Cos'è LLVM? Il potere dietro Swift, Rust, Clang e altro ancora

Nuove lingue e miglioramenti rispetto a quelli esistenti si stanno moltiplicando in tutto il panorama in via di sviluppo. Rust di Mozilla, Swift di Apple, Kotlin di Jetbrains e molti altri linguaggi forniscono agli sviluppatori una nuova gamma di scelte in termini di velocità, sicurezza, praticità, portabilità e potenza.

Perché ora? Uno dei motivi principali sono i nuovi strumenti per la creazione di linguaggi, in particolare i compilatori. E il principale tra questi è LLVM, un progetto open source originariamente sviluppato dal creatore del linguaggio Swift Chris Lattner come progetto di ricerca presso l'Università dell'Illinois.

LLVM rende più facile non solo creare nuovi linguaggi, ma anche migliorare lo sviluppo di quelli esistenti. Fornisce strumenti per automatizzare molte delle parti più ingrate dell'attività di creazione del linguaggio: creazione di un compilatore, porting del codice emesso su più piattaforme e architetture, generazione di ottimizzazioni specifiche dell'architettura come la vettorizzazione e scrittura di codice per gestire metafore del linguaggio comune come eccezioni. La sua licenza liberale significa che può essere liberamente riutilizzato come componente software o distribuito come servizio.

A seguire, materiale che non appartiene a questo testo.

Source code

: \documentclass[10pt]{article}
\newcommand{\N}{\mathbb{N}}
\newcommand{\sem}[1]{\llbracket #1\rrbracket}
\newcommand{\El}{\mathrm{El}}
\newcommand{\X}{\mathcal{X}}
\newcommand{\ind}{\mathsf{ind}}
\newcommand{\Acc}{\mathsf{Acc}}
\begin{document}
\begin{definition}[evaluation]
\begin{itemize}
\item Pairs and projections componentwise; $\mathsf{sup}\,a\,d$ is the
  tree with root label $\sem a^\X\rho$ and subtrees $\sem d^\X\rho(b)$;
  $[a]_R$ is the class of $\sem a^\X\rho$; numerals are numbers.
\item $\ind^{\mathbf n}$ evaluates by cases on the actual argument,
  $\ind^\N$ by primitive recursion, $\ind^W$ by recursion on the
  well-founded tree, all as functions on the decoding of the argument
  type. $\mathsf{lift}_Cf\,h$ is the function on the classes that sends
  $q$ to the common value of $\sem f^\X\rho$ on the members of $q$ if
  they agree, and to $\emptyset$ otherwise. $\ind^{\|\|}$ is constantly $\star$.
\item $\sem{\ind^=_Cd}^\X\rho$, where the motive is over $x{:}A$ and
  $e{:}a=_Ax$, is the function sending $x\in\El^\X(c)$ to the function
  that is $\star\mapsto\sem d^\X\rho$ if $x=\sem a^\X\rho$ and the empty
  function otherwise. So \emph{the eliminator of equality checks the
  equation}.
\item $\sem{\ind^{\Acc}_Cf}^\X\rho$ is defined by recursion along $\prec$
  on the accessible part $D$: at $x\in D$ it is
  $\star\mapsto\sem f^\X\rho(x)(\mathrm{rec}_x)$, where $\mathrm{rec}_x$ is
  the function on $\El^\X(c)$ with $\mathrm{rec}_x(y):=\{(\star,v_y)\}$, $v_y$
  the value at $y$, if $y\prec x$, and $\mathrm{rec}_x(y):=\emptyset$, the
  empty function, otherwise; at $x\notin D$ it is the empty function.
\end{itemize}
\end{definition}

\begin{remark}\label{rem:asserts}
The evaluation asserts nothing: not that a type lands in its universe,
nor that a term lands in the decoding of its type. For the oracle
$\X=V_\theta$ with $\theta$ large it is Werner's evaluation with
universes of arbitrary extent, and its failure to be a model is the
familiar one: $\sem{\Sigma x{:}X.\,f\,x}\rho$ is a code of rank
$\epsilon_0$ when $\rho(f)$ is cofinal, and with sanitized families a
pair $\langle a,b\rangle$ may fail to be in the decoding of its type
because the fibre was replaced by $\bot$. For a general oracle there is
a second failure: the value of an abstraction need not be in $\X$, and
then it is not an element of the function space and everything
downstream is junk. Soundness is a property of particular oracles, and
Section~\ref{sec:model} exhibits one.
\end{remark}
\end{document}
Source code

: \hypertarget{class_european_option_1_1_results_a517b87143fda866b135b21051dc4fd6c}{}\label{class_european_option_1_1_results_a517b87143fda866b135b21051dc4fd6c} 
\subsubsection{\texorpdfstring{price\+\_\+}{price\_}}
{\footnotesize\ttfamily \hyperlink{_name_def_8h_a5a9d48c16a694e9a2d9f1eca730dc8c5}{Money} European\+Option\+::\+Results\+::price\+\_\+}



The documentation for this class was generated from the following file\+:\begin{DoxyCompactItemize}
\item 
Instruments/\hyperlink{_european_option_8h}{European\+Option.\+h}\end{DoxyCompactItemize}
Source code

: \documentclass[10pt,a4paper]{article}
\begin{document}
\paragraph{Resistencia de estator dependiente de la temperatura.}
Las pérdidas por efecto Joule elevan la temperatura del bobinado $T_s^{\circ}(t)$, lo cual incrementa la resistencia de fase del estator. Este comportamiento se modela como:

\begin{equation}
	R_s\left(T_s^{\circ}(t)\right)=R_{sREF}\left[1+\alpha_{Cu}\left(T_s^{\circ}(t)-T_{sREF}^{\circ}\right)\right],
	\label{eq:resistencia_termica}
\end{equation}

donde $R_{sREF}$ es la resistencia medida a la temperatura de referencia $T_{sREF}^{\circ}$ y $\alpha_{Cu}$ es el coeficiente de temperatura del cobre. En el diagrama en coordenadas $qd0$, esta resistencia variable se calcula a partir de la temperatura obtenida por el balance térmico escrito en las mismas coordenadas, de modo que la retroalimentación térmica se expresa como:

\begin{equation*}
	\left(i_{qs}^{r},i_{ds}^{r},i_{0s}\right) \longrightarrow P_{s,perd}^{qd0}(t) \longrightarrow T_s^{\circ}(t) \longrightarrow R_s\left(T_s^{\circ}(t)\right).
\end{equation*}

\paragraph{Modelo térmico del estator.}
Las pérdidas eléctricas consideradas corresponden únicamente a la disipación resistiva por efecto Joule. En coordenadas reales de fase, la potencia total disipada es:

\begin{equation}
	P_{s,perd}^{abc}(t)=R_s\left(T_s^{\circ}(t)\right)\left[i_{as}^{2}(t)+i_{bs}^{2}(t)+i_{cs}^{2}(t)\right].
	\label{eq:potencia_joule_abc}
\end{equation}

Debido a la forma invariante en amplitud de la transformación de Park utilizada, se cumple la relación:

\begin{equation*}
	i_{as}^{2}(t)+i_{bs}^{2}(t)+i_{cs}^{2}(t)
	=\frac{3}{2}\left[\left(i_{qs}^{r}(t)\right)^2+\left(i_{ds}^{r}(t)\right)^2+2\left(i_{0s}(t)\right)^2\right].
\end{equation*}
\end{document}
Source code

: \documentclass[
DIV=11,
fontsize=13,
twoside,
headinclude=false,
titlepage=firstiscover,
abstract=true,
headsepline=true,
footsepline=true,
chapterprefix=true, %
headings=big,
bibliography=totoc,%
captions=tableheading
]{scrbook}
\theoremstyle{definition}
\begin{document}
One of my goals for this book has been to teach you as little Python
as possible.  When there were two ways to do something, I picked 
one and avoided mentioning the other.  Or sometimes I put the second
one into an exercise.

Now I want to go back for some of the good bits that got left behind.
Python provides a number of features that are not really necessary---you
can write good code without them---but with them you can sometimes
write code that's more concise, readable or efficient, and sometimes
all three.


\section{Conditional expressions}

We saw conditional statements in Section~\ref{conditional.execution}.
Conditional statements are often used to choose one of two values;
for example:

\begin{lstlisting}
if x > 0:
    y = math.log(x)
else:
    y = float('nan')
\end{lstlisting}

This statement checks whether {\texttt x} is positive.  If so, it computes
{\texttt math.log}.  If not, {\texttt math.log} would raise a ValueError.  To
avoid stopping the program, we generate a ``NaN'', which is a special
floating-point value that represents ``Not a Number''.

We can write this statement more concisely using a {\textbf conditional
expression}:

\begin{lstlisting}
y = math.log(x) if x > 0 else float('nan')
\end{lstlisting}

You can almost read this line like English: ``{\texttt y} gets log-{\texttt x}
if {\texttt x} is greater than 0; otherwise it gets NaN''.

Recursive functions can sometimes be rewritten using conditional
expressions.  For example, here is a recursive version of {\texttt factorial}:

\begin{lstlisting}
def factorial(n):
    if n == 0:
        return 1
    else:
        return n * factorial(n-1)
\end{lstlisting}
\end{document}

L'elenco delle lingue che fanno uso di LLVM ha molti nomi familiari. Il linguaggio Swift di Apple utilizza LLVM come framework del compilatore e Rust utilizza LLVM come componente principale della sua catena di strumenti. Inoltre, molti compilatori hanno un'edizione LLVM, come Clang, il compilatore C / C ++ (questo il nome, "C-lang"), esso stesso un progetto strettamente alleato con LLVM. Mono, l'implementazione .NET, ha un'opzione per la compilazione in codice nativo utilizzando un back-end LLVM. E Kotlin, nominalmente un linguaggio JVM, sta sviluppando una versione del linguaggio chiamato Kotlin Native che utilizza LLVM per la compilazione in codice nativo della macchina.

Definito LLVM

Fondamentalmente, LLVM è una libreria per la creazione programmatica di codice nativo della macchina. Uno sviluppatore utilizza l'API per generare istruzioni in un formato chiamato rappresentazione intermedia o IR. LLVM può quindi compilare l'IR in un binario autonomo o eseguire una compilazione JIT (just-in-time) sul codice da eseguire nel contesto di un altro programma, come un interprete o un runtime per la lingua.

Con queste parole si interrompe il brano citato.